##### Provided information #####

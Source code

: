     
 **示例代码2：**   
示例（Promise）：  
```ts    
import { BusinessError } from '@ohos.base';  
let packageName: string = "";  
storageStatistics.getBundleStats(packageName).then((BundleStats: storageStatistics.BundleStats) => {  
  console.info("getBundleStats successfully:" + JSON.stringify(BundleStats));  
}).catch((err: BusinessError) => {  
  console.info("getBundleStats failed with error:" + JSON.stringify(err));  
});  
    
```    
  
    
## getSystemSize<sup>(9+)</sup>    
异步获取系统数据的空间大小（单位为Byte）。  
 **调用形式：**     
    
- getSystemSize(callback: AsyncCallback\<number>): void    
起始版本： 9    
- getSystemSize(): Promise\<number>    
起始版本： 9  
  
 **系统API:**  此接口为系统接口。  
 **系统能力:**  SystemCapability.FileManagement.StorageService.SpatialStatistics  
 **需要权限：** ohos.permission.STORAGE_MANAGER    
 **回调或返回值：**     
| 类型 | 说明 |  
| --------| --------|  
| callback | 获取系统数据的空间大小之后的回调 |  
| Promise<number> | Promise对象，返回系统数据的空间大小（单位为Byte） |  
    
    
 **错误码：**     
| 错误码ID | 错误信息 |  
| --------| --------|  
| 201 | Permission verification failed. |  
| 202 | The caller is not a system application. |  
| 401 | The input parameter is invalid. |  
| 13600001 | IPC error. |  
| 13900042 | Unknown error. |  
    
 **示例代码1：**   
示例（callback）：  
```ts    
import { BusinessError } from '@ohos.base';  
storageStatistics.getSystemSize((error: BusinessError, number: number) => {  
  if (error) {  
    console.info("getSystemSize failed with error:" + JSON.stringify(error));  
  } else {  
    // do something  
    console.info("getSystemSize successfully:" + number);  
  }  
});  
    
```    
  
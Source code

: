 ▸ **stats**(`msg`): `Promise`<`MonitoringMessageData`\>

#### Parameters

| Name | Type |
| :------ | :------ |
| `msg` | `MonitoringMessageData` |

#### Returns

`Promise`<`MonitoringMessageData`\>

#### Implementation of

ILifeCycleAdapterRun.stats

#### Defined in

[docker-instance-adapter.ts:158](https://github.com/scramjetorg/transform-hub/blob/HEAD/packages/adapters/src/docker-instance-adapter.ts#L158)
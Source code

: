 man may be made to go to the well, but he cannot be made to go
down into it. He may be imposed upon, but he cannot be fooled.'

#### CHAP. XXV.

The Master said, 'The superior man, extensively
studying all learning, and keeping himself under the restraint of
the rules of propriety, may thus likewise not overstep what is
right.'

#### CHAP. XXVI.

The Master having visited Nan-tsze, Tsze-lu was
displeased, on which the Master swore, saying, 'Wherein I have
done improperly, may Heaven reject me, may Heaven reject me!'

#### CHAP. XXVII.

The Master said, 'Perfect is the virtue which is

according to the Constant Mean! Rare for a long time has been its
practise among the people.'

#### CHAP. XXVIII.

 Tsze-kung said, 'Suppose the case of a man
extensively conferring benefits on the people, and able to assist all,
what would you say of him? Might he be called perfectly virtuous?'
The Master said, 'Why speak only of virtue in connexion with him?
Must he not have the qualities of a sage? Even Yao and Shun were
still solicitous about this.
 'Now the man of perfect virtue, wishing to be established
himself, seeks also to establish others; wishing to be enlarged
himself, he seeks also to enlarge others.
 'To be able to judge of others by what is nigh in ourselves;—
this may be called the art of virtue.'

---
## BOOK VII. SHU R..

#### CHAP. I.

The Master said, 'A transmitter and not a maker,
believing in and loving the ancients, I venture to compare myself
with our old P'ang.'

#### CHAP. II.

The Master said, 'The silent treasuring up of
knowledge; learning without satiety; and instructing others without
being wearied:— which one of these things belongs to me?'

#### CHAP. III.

#####

Find the lines above holding the word "this" and show them.

### Task result
still solicitous about this.
this may be called the art of virtue.'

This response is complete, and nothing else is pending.